▸ **Data records**
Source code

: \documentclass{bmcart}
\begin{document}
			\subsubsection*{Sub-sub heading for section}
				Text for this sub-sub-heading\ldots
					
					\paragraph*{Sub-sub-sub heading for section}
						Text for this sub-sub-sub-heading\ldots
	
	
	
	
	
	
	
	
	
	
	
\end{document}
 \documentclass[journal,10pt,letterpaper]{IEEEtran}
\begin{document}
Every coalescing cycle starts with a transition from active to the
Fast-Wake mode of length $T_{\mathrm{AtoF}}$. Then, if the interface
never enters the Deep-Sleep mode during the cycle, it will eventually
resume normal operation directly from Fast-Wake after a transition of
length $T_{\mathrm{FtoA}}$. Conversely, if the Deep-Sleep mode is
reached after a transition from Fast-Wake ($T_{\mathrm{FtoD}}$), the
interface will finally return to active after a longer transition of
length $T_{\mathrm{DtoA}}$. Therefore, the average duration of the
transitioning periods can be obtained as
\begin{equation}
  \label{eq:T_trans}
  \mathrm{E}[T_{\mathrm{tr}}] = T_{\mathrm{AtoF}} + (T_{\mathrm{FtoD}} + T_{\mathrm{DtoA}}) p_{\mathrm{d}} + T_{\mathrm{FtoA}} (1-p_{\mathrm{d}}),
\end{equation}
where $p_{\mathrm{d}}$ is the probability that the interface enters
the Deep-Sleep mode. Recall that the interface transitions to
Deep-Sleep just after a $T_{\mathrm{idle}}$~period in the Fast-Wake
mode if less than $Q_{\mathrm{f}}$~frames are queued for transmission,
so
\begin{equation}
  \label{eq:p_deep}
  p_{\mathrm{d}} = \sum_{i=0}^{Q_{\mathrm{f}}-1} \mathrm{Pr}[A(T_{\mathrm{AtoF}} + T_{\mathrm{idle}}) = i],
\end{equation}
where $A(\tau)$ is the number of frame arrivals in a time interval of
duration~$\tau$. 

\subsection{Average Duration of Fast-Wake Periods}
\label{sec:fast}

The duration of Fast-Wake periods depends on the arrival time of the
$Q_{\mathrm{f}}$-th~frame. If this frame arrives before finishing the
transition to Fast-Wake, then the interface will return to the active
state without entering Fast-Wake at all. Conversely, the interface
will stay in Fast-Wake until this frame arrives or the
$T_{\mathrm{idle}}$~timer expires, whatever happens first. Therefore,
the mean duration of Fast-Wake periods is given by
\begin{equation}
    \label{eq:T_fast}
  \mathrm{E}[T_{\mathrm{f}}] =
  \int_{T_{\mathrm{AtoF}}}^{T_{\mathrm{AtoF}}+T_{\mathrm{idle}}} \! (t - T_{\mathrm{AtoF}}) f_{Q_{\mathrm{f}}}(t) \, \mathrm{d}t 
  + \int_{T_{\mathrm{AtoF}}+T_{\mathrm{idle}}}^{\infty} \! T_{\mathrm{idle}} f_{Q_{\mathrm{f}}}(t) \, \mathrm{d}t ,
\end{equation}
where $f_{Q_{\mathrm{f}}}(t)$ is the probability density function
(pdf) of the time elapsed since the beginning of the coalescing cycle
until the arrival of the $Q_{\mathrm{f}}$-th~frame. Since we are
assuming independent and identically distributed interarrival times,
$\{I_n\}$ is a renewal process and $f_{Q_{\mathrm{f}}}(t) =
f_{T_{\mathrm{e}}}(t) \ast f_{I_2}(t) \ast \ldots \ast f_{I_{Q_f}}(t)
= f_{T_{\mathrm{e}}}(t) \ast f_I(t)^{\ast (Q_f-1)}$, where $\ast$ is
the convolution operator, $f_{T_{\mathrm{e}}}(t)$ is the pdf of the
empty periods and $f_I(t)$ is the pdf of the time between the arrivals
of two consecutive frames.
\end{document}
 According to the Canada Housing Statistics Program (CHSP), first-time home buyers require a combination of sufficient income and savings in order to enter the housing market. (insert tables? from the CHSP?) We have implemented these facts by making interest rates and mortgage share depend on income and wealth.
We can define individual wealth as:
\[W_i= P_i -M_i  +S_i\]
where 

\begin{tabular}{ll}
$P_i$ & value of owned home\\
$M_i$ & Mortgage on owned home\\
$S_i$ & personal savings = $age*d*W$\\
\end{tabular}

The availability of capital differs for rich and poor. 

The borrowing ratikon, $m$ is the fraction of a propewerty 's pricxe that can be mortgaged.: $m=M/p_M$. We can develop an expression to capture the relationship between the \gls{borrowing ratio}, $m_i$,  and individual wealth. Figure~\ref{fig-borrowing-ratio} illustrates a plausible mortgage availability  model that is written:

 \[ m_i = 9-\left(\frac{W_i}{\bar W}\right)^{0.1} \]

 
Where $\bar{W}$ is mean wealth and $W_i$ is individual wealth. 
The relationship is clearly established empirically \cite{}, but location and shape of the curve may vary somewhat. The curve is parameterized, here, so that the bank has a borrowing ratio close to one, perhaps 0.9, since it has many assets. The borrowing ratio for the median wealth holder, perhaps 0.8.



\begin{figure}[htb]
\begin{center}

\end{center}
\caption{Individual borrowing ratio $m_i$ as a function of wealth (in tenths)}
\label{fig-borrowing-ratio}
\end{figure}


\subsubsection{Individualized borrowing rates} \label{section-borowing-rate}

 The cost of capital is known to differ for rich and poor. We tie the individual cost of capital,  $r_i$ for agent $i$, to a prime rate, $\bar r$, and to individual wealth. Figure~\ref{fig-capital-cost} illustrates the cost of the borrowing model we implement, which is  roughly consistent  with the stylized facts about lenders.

▸ **WORK TASK**
Copy out every record again, letter for letter.

▸ **WRITTEN SOLUTION**
Source code

: \documentclass{bmcart}
\begin{document}
			\subsubsection*{Sub-sub heading for section}
				Text for this sub-sub-heading\ldots
					
					\paragraph*{Sub-sub-sub heading for section}
						Text for this sub-sub-sub-heading\ldots
	
	
	
	
	
	
	
	
	
	
	
\end{document}
 \documentclass[journal,10pt,letterpaper]{IEEEtran}
\begin{document}
Every coalescing cycle starts with a transition from active to the
Fast-Wake mode of length $T_{\mathrm{AtoF}}$. Then, if the interface
never enters the Deep-Sleep mode during the cycle, it will eventually
resume normal operation directly from Fast-Wake after a transition of
length $T_{\mathrm{FtoA}}$. Conversely, if the Deep-Sleep mode is
reached after a transition from Fast-Wake ($T_{\mathrm{FtoD}}$), the
interface will finally return to active after a longer transition of
length $T_{\mathrm{DtoA}}$. Therefore, the average duration of the
transitioning periods can be obtained as
\begin{equation}
  \label{eq:T_trans}
  \mathrm{E}[T_{\mathrm{tr}}] = T_{\mathrm{AtoF}} + (T_{\mathrm{FtoD}} + T_{\mathrm{DtoA}}) p_{\mathrm{d}} + T_{\mathrm{FtoA}} (1-p_{\mathrm{d}}),
\end{equation}
where $p_{\mathrm{d}}$ is the probability that the interface enters
the Deep-Sleep mode. Recall that the interface transitions to
Deep-Sleep just after a $T_{\mathrm{idle}}$~period in the Fast-Wake
mode if less than $Q_{\mathrm{f}}$~frames are queued for transmission,
so
\begin{equation}
  \label{eq:p_deep}
  p_{\mathrm{d}} = \sum_{i=0}^{Q_{\mathrm{f}}-1} \mathrm{Pr}[A(T_{\mathrm{AtoF}} + T_{\mathrm{idle}}) = i],
\end{equation}
where $A(\tau)$ is the number of frame arrivals in a time interval of
duration~$\tau$. 

\subsection{Average Duration of Fast-Wake Periods}
\label{sec:fast}

The duration of Fast-Wake periods depends on the arrival time of the
$Q_{\mathrm{f}}$-th~frame. If this frame arrives before finishing the
transition to Fast-Wake, then the interface will return to the active
state without entering Fast-Wake at all. Conversely, the interface
will stay in Fast-Wake until this frame arrives or the
$T_{\mathrm{idle}}$~timer expires, whatever happens first. Therefore,
the mean duration of Fast-Wake periods is given by
\begin{equation}
    \label{eq:T_fast}
  \mathrm{E}[T_{\mathrm{f}}] =
  \int_{T_{\mathrm{AtoF}}}^{T_{\mathrm{AtoF}}+T_{\mathrm{idle}}} \! (t - T_{\mathrm{AtoF}}) f_{Q_{\mathrm{f}}}(t) \, \mathrm{d}t 
  + \int_{T_{\mathrm{AtoF}}+T_{\mathrm{idle}}}^{\infty} \! T_{\mathrm{idle}} f_{Q_{\mathrm{f}}}(t) \, \mathrm{d}t ,
\end{equation}
where $f_{Q_{\mathrm{f}}}(t)$ is the probability density function
(pdf) of the time elapsed since the beginning of the coalescing cycle
until the arrival of the $Q_{\mathrm{f}}$-th~frame. Since we are
assuming independent and identically distributed interarrival times,
$\{I_n\}$ is a renewal process and $f_{Q_{\mathrm{f}}}(t) =
f_{T_{\mathrm{e}}}(t) \ast f_{I_2}(t) \ast \ldots \ast f_{I_{Q_f}}(t)
= f_{T_{\mathrm{e}}}(t) \ast f_I(t)^{\ast (Q_f-1)}$, where $\ast$ is
the convolution operator, $f_{T_{\mathrm{e}}}(t)$ is the pdf of the
empty periods and $f_I(t)$ is the pdf of the time between the arrivals
of two consecutive frames.
\end{document}
 According to the Canada Housing Statistics Program (CHSP), first-time home buyers require a combination of sufficient income and savings in order to enter the housing market. (insert tables? from the CHSP?) We have implemented these facts by making interest rates and mortgage share depend on income and wealth.
We can define individual wealth as:
\[W_i= P_i -M_i  +S_i\]
where 

\begin{tabular}{ll}
$P_i$ & value of owned home\\
$M_i$ & Mortgage on owned home\\
$S_i$ & personal savings = $age*d*W$\\
\end{tabular}

The availability of capital differs for rich and poor. 

The borrowing ratikon, $m$ is the fraction of a propewerty 's pricxe that can be mortgaged.: $m=M/p_M$. We can develop an expression to capture the relationship between the \gls{borrowing ratio}, $m_i$,  and individual wealth. Figure~\ref{fig-borrowing-ratio} illustrates a plausible mortgage availability  model that is written:

 \[ m_i = 9-\left(\frac{W_i}{\bar W}\right)^{0.1} \]

 
Where $\bar{W}$ is mean wealth and $W_i$ is individual wealth. 
The relationship is clearly established empirically \cite{}, but location and shape of the curve may vary somewhat. The curve is parameterized, here, so that the bank has a borrowing ratio close to one, perhaps 0.9, since it has many assets. The borrowing ratio for the median wealth holder, perhaps 0.8.



\begin{figure}[htb]
\begin{center}

\end{center}
\caption{Individual borrowing ratio $m_i$ as a function of wealth (in tenths)}
\label{fig-borrowing-ratio}
\end{figure}


\subsubsection{Individualized borrowing rates} \label{section-borowing-rate}

 The cost of capital is known to differ for rich and poor. We tie the individual cost of capital,  $r_i$ for agent $i$, to a prime rate, $\bar r$, and to individual wealth. Figure~\ref{fig-capital-cost} illustrates the cost of the borrowing model we implement, which is  roughly consistent  with the stylized facts about lenders.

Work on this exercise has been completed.